▸ **PROBLEM DETAILS**:
Retype the entries below exactly, but begin at the line containing "- Time management" and end at the last line.

[Rendered images with source text]

<<<<

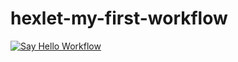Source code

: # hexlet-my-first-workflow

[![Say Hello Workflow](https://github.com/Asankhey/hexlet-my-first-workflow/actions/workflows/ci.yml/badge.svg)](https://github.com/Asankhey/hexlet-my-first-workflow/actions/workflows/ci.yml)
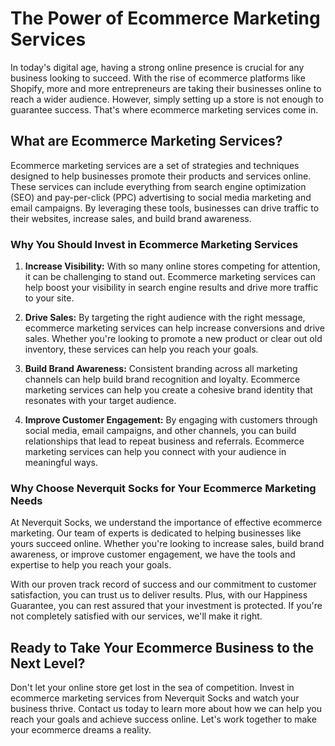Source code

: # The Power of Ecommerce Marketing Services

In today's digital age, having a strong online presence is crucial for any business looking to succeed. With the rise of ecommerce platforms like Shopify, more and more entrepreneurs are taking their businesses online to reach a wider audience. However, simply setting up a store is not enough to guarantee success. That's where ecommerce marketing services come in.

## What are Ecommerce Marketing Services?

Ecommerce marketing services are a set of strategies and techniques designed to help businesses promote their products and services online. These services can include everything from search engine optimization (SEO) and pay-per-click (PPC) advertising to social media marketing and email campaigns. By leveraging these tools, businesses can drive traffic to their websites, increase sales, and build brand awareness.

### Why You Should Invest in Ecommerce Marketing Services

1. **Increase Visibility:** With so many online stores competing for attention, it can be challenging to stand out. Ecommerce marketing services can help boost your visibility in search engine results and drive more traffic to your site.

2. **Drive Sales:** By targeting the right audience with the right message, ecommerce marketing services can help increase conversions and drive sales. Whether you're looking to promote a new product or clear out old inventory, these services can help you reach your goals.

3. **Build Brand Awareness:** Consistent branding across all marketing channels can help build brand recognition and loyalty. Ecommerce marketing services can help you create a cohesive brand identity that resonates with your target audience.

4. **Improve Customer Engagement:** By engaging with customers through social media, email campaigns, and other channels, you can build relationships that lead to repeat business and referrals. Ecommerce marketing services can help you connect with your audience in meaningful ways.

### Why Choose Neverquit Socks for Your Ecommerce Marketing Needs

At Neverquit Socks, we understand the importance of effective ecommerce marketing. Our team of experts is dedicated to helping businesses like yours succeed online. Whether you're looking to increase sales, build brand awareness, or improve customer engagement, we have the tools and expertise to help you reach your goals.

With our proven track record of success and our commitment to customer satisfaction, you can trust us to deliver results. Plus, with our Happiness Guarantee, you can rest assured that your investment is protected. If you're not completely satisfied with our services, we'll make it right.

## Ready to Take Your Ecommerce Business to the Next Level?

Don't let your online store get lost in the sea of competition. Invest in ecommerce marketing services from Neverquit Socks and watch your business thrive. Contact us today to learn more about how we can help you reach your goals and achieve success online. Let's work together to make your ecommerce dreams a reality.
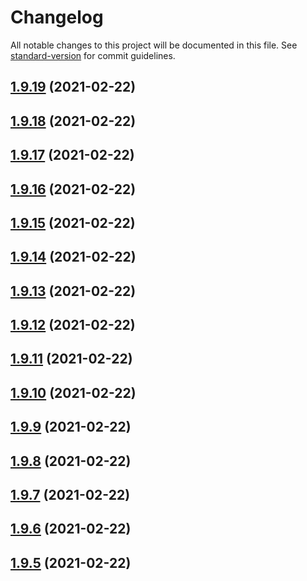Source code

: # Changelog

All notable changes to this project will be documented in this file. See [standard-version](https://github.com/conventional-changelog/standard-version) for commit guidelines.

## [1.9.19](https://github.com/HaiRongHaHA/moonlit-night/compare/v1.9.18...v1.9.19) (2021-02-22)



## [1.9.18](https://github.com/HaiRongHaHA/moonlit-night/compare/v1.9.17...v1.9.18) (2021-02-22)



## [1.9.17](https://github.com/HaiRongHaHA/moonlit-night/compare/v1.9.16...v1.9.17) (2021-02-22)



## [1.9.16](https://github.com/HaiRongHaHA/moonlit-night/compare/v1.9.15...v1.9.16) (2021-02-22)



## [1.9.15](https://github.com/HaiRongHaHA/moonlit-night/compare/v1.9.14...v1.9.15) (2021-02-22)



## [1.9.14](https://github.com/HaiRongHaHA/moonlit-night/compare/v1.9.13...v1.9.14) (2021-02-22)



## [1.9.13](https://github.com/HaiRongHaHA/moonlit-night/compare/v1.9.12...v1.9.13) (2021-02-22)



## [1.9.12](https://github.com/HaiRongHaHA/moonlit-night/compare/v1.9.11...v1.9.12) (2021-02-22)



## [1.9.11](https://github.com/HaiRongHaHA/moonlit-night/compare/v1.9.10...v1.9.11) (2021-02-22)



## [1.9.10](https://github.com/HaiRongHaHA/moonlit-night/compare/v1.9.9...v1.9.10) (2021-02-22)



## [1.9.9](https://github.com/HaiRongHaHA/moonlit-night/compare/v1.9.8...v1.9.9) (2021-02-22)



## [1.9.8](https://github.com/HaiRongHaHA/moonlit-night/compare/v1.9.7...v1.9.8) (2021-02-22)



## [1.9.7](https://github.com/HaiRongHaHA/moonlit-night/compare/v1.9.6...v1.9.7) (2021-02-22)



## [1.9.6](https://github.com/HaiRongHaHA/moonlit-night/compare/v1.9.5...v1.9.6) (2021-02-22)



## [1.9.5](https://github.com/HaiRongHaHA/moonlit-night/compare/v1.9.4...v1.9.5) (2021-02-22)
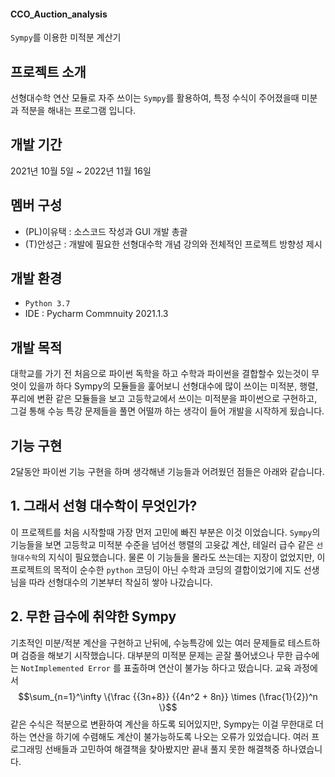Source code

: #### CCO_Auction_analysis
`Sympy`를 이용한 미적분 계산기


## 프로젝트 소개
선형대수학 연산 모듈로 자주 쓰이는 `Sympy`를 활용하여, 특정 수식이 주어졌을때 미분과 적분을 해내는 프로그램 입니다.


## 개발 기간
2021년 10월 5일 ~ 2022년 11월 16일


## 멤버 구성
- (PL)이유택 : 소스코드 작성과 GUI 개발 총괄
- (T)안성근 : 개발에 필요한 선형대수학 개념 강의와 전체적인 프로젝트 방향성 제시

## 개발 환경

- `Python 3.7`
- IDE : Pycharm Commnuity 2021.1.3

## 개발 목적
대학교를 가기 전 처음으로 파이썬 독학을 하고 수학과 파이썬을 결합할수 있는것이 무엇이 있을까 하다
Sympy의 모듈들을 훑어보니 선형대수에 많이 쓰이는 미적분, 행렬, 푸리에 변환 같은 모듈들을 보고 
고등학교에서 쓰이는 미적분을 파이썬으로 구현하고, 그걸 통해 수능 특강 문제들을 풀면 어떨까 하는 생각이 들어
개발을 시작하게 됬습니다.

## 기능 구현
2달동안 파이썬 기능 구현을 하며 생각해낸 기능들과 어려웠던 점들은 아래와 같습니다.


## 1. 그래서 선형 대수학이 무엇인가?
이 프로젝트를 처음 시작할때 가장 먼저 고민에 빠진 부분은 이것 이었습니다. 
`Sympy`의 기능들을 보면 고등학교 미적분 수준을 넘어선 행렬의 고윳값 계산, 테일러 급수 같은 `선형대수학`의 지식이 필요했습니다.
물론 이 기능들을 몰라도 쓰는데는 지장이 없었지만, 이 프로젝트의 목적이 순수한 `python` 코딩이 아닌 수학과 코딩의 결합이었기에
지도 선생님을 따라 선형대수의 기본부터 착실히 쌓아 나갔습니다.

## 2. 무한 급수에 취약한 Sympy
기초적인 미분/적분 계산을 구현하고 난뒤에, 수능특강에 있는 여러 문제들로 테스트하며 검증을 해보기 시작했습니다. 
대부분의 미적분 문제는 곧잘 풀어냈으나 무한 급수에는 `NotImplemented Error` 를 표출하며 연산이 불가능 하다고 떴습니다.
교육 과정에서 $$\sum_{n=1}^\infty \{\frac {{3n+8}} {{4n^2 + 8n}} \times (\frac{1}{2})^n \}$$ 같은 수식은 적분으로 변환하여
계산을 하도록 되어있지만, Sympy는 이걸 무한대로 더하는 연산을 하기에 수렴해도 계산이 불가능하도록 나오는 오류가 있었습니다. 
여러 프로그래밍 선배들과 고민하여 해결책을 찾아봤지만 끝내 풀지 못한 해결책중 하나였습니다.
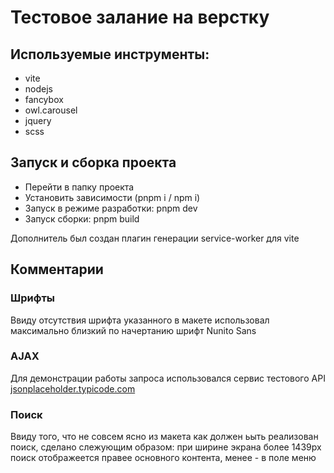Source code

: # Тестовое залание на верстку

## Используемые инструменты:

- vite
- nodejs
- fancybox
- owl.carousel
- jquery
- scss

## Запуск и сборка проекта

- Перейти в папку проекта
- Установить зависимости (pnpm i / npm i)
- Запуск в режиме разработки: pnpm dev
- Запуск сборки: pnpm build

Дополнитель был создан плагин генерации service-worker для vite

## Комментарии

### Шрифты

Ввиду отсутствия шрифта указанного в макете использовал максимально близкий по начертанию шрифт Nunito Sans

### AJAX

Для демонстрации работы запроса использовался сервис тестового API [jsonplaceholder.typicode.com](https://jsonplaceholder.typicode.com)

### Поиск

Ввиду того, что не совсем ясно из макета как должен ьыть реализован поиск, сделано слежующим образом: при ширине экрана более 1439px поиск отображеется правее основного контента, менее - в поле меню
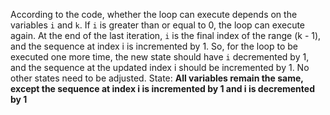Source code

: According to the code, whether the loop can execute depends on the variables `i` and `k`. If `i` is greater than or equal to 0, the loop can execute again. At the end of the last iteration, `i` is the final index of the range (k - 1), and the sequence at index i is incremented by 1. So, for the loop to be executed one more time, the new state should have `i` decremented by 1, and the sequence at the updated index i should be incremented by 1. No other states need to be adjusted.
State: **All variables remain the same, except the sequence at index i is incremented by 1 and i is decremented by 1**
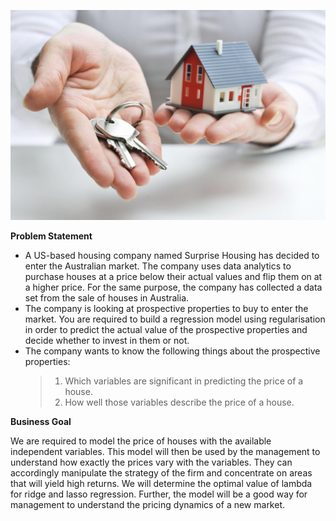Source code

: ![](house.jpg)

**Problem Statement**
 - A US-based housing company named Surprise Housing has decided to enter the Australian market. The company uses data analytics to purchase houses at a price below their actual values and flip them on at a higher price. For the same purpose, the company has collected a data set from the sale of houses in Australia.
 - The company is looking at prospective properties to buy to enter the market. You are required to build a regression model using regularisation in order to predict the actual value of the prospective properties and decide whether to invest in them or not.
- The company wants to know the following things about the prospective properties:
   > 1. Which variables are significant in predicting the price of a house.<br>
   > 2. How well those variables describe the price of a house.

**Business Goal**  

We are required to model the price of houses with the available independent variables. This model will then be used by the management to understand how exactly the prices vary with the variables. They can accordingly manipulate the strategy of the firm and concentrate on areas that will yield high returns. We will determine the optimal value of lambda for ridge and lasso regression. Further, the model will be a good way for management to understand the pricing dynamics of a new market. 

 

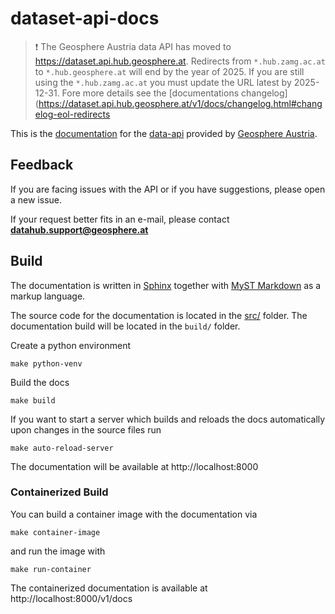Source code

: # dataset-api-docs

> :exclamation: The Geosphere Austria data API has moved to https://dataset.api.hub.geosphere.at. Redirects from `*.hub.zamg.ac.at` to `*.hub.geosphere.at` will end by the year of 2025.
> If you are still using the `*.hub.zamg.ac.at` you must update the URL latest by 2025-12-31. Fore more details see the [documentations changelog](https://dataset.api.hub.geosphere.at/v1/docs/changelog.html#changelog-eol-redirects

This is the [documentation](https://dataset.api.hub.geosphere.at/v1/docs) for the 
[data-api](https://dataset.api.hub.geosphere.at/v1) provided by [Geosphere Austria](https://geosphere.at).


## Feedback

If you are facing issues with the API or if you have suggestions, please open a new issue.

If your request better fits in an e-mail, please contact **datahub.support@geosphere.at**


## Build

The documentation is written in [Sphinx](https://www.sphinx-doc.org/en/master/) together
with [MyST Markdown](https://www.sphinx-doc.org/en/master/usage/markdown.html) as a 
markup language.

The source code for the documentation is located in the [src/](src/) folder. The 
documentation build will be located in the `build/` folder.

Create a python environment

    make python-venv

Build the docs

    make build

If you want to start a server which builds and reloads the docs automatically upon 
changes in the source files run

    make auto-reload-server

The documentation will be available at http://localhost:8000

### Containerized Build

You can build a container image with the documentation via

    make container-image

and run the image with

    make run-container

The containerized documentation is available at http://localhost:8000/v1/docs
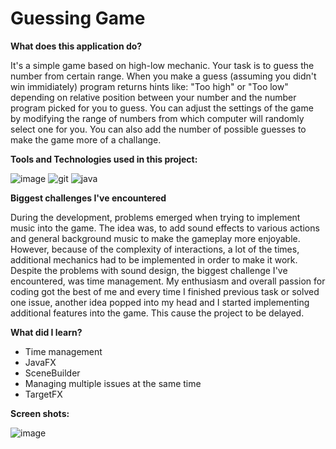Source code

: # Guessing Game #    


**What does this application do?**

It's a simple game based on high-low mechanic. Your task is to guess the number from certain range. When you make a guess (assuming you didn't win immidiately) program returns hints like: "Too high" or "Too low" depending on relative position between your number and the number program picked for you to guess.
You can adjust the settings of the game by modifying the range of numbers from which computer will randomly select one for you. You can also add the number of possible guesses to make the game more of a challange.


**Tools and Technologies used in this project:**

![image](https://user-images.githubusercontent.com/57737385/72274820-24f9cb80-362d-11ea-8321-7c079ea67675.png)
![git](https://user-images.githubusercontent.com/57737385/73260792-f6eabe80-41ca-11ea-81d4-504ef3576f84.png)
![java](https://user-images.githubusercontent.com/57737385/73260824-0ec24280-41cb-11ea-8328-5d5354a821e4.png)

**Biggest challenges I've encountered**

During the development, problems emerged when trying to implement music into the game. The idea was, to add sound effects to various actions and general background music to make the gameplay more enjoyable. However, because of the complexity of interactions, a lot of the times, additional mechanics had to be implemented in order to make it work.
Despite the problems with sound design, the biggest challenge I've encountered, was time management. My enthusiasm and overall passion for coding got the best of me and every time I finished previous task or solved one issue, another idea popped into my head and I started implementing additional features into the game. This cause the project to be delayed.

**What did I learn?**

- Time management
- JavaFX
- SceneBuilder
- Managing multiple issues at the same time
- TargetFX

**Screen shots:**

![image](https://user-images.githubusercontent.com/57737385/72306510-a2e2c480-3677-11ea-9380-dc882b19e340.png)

>>>>

▸ **EXPECTED ANSWER**:
- Time management
- JavaFX
- SceneBuilder
- Managing multiple issues at the same time
- TargetFX

**Screen shots:**

![image](https://user-images.githubusercontent.com/57737385/72306510-a2e2c480-3677-11ea-9380-dc882b19e340.png)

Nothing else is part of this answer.